Ayurveda has been in our traditions for years and will remain that way as people are keen to make it as part of their everyday life.
Ayurveda has been a part of our traditions since time immortal. It has only grown better with the passage of time and as people wake up to the harsh realities of chemical products, Ayurveda industry is set to climb the ladder o9f development and prosperity. Ina conversation with Mr Anurag Sharma, Executive Director, Shree Baidyanath Ayurved Bhawan Pvt. Ltd, he tells us the future of the Ayurveda industry and the ideologies which keep Baidyanath going strong.
How has Baidyanath sustained itself for so many years?
We’ve been around for nearly 100 years. Baidyanath is primarily driven by a passion for Ayurveda. We are actually the largest publishers for Ayurvedic books, largest collaborators with Ayurvedic colleges. We offer scholarships and sponsorships and internships. Running the company has always been the passion for doing well to public health, making money becomes secondary. The passion in the family has always been to do good which is to keep your original knowledge intact, innovate and deliver.
How does the future of Ayurveda look like?
When we look at Ayurveda, we find that the growth is not coming out so much of the medicinal part of it but out of the personal space which can be your hair care, skincare etc. People have finally started to realise that skin is one of the largest organs of the body and you really need to treat that right. So, they are going back to centuries-old knowledge and adapting it to current technology of delivering the products and stabilising it. Ayurveda was used to be made fresh at home and one could use it in Uptan, Lepam or one of those things. With the current technology, one can do the extractions, the safety profiles, the stability tests and deliver it in attractive packages which you can effectively use. That is where the personal space is going very fast and that is the space which we can now take abroad and globalise Ayurveda. Once the globalisation of Yog has already taken place, then the globalisation of Ayurveda becomes a lot easier because you already have the adherence across the world which belief in the Indian systems now.
What are some of the challenges that are being faced by Baidyanath?
We are basically faced with two major challenges. Domestically, you sometimes face the challenges of sourcing the right quality of raw material and making sure that it is free of all the contaminants by which I mean whether it is water pollution, soil pollution, insecticides or pesticides. So, getting the right source of raw material, handling it and the supply chain- once all these are taken care of, that is one of the biggest challenges. Abroad, what we face are the regulatory challenges where they really don’t understand the concept of Ayurveda. Educating them, utilising them and getting the government of India to be able to push, just like Chinese have done with traditional Chinese medicines and they have most of the world's government accept it. Once this is done, then there will be a huge amount of benefits towards Ayurveda and as well as mankind is concerned. The billions of dollars companies spend on insurances and national health schemes, those can be drastically reduced. One does not have to visit the doctors for every small issue wherein natural and homemade remedies can cure a person of the problem.

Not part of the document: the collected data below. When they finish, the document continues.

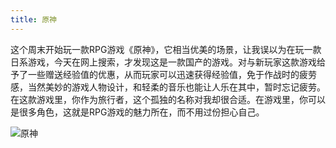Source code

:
 ```yaml
---
title: 原神
---
```

这个周末开始玩一款RPG游戏《原神》，它相当优美的场景，让我误以为在玩一款日系游戏，今天在网上搜索，才发现这是一款国产的游戏。对与新玩家这款游戏给予了一些赠送经验值的优惠，从而玩家可以迅速获得经验值，免于作战时的疲劳感，当然美妙的游戏人物设计，和轻柔的音乐也能让人乐在其中，暂时忘记疲劳。在这款游戏里，你作为旅行者，这个孤独的名称对我却很合适。在游戏里，你可以是很多角色，这就是RPG游戏的魅力所在，而不用过份担心自己。

![原神](/blog/images/genshin.jpeg)
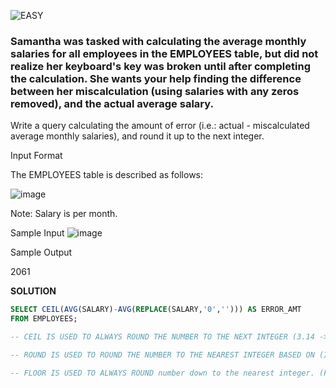 ![EASY](https://img.shields.io/badge/EASY-green)


### **Samantha was tasked with calculating the average monthly salaries for all employees in the EMPLOYEES table, but did not realize her keyboard's  key was broken until after completing the calculation. She wants your help finding the difference between her miscalculation (using salaries with any zeros removed), and the actual average salary.**
Write a query calculating the amount of error (i.e.: actual - miscalculated average monthly salaries), and round it up to the next integer.

Input Format

The EMPLOYEES table is described as follows:

![image](https://github.com/user-attachments/assets/f38b9371-0f44-4735-87c0-dda7fa7230c8)

Note: Salary is per month.

Sample Input
![image](https://github.com/user-attachments/assets/1f2becea-411a-449a-a83e-e22f454595bd)

Sample Output

2061

**SOLUTION**

```sql
SELECT CEIL(AVG(SALARY)-AVG(REPLACE(SALARY,'0',''))) AS ERROR_AMT
FROM EMPLOYEES;

-- CEIL IS USED TO ALWAYS ROUND THE NUMBER TO THE NEXT INTEGER (3.14 -> 4, -2.78 -> -2) IF NO DECIMAL THEN RETURNS THE SAME INTEGER( CEIL(5) = 5)

-- ROUND IS USED TO ROUND THE NUMBER TO THE NEAREST INTEGER BASED ON (If the decimal part is 0.5 or greater, it rounds up [ROUND(3.5) = 4 ]) & (If the decimal part is less than 0.5, it rounds down [ROUND(3.14) = 3])

-- FLOOR IS USED TO ALWAYS ROUND number down to the nearest integer. (FLOOR(3.14) = 3),(FLOOR(-2.718) = -3). IF NO DECIMAL THEN RETURNS THE SAME INTEGER (FLOOR(5) = 5)
```

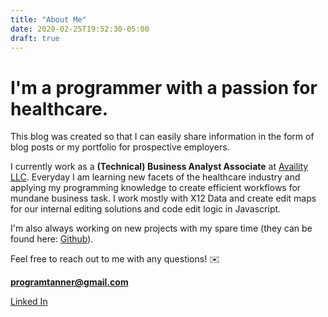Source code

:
 ```yaml
---
title: "About Me"
date: 2020-02-25T19:52:30-05:00
draft: true
---
```


# I'm a programmer with a passion for healthcare.

This blog was created so that I can easily share information in the form of blog posts or my portfolio for prospective employers. 

I currently work as a **(Technical) Business Analyst Associate** at [Availity LLC](https://www.availity.com/). Everyday I am learning new facets of the healthcare industry and applying my programming knowledge to create efficient workflows for mundane business task. I work mostly with X12 Data and create edit maps for our internal editing solutions and code edit logic in Javascript. 

I'm also always working on new projects with my spare time (they can be found here: [Github](https://github.com/tannerbyers)). 

Feel free to reach out to me with any questions! ✉️

**programtanner@gmail.com**

[Linked In](https://www.linkedin.com/in/tanner-byers-2409b6160/)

How is the government helping the Ayurveda industry?
This government has been a lot more pro-active and has a very good ministry which is called the Ayush ministry. They have made Yoga International and we are asking Dhanvantari Diwas be declared yoga day. The budgets have been increased and the government is very serious about spending money on research and standardisation. Once this happens and they are able to convince governments and our embassies to try and promote it there, then you can also have the same amount of permissions just as traditional Chinese medicines have. That means we will have access to those markets which helps the cultivator, producer, manufacturer and is a boon to the common people.